## PROBLEM REQUIREMENTS
Would you return the lines that run from the start of the data below to the line with "<th>312</th>", both included, exactly as written and without pictures?

Dataset entries
····················

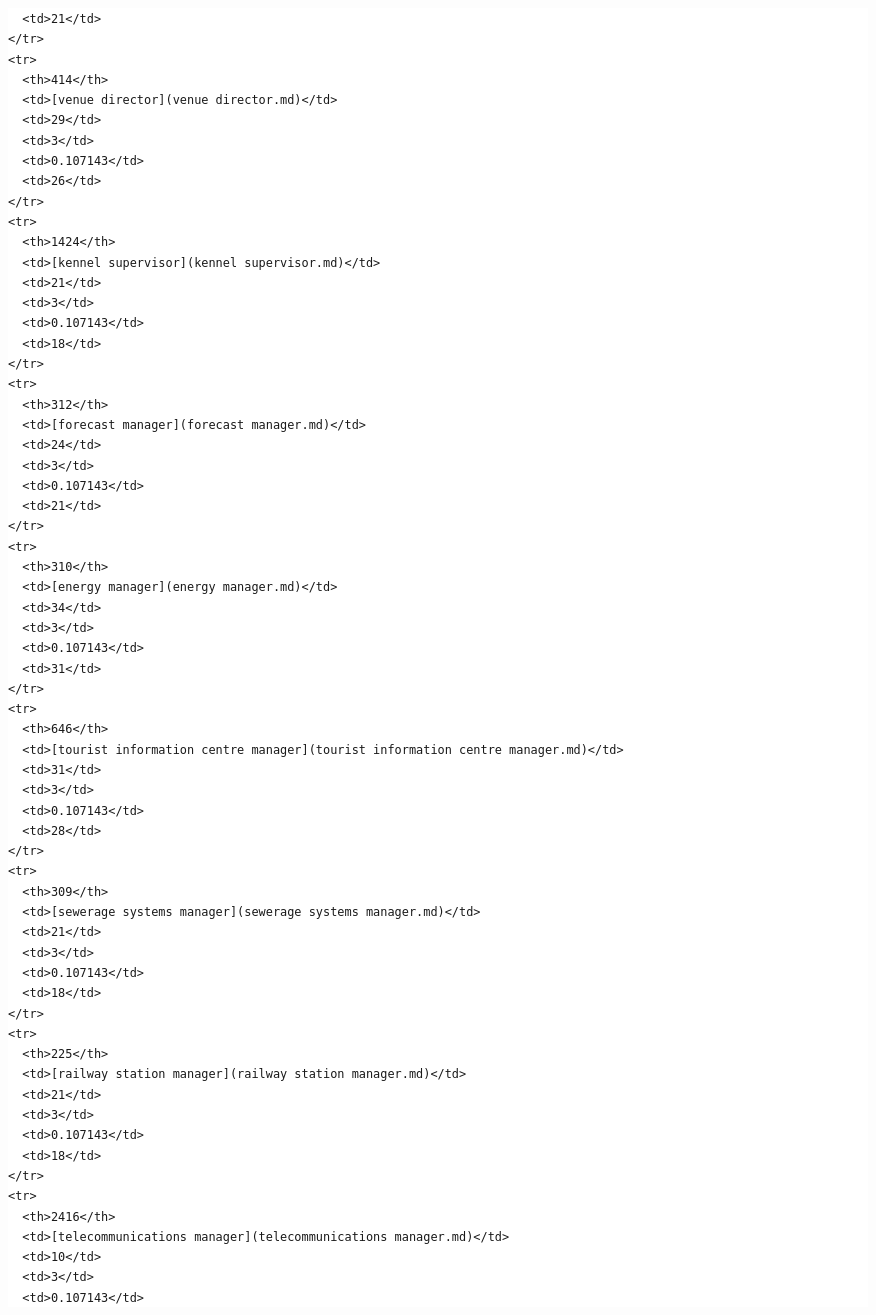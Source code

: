       <td>21</td>
    </tr>
    <tr>
      <th>414</th>
      <td>[venue director](venue director.md)</td>
      <td>29</td>
      <td>3</td>
      <td>0.107143</td>
      <td>26</td>
    </tr>
    <tr>
      <th>1424</th>
      <td>[kennel supervisor](kennel supervisor.md)</td>
      <td>21</td>
      <td>3</td>
      <td>0.107143</td>
      <td>18</td>
    </tr>
    <tr>
      <th>312</th>
      <td>[forecast manager](forecast manager.md)</td>
      <td>24</td>
      <td>3</td>
      <td>0.107143</td>
      <td>21</td>
    </tr>
    <tr>
      <th>310</th>
      <td>[energy manager](energy manager.md)</td>
      <td>34</td>
      <td>3</td>
      <td>0.107143</td>
      <td>31</td>
    </tr>
    <tr>
      <th>646</th>
      <td>[tourist information centre manager](tourist information centre manager.md)</td>
      <td>31</td>
      <td>3</td>
      <td>0.107143</td>
      <td>28</td>
    </tr>
    <tr>
      <th>309</th>
      <td>[sewerage systems manager](sewerage systems manager.md)</td>
      <td>21</td>
      <td>3</td>
      <td>0.107143</td>
      <td>18</td>
    </tr>
    <tr>
      <th>225</th>
      <td>[railway station manager](railway station manager.md)</td>
      <td>21</td>
      <td>3</td>
      <td>0.107143</td>
      <td>18</td>
    </tr>
    <tr>
      <th>2416</th>
      <td>[telecommunications manager](telecommunications manager.md)</td>
      <td>10</td>
      <td>3</td>
      <td>0.107143</td>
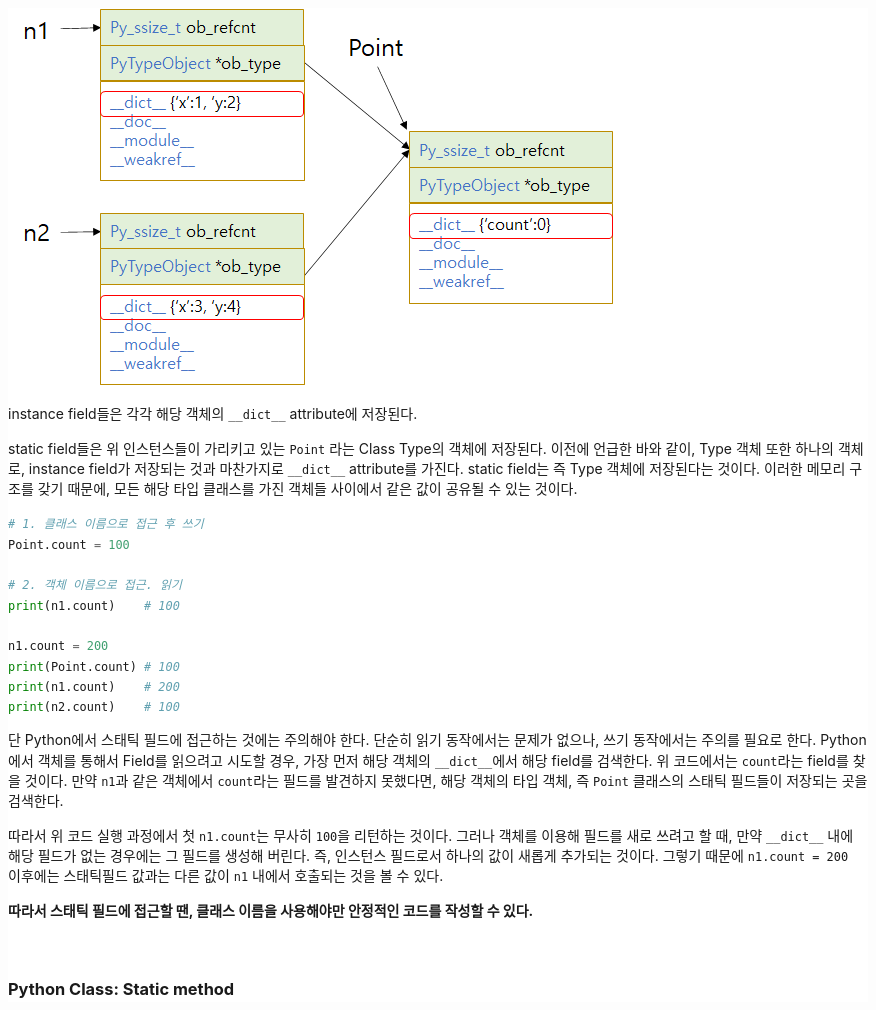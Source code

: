 ![static_memory](./images/static_memory.png)



instance field들은 각각 해당 객체의 `__dict__` attribute에 저장된다.

static field들은 위 인스턴스들이 가리키고 있는 `Point` 라는 Class Type의 객체에 저장된다. 이전에 언급한 바와 같이, Type 객체 또한 하나의 객체로, instance field가 저장되는 것과 마찬가지로 `__dict__` attribute를 가진다. static field는 즉 Type 객체에 저장된다는 것이다. 이러한 메모리 구조를 갖기 때문에, 모든 해당 타입 클래스를 가진 객체들 사이에서 같은 값이 공유될 수 있는 것이다.

```python
# 1. 클래스 이름으로 접근 후 쓰기
Point.count = 100

# 2. 객체 이름으로 접근. 읽기
print(n1.count)    # 100

n1.count = 200
print(Point.count) # 100
print(n1.count)    # 200
print(n2.count)    # 100
```

단 Python에서 스태틱 필드에 접근하는 것에는 주의해야 한다. 단순히 읽기 동작에서는 문제가 없으나, 쓰기 동작에서는 주의를 필요로 한다. Python에서 객체를 통해서 Field를 읽으려고 시도할 경우, 가장 먼저 해당 객체의 `__dict__`에서 해당 field를 검색한다. 위 코드에서는 `count`라는 field를 찾을 것이다. 만약 `n1`과 같은 객체에서 `count`라는 필드를 발견하지 못했다면, 해당 객체의 타입 객체, 즉 `Point` 클래스의 스태틱 필드들이 저장되는 곳을 검색한다.

따라서 위 코드 실행 과정에서 첫 `n1.count`는 무사히 `100`을 리턴하는 것이다. 그러나 객체를 이용해 필드를 새로 쓰려고 할 때, 만약 `__dict__`  내에 해당 필드가 없는 경우에는 그 필드를 생성해 버린다. 즉, 인스턴스 필드로서 하나의 값이 새롭게 추가되는 것이다. 그렇기 때문에 `n1.count = 200 `이후에는 스태틱필드 값과는 다른 값이 `n1` 내에서 호출되는 것을 볼 수 있다. 

**따라서 스태틱 필드에 접근할 땐, 클래스 이름을 사용해야만 안정적인 코드를 작성할 수 있다.**  

<br>

### Python Class: Static method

····················

## OUTPUT OF THE TASK
Source code

:       <td>21</td>
    </tr>
    <tr>
      <th>414</th>
      <td>[venue director](venue director.md)</td>
      <td>29</td>
      <td>3</td>
      <td>0.107143</td>
      <td>26</td>
    </tr>
    <tr>
      <th>1424</th>
      <td>[kennel supervisor](kennel supervisor.md)</td>
      <td>21</td>
      <td>3</td>
      <td>0.107143</td>
      <td>18</td>
    </tr>
    <tr>
      <th>312</th>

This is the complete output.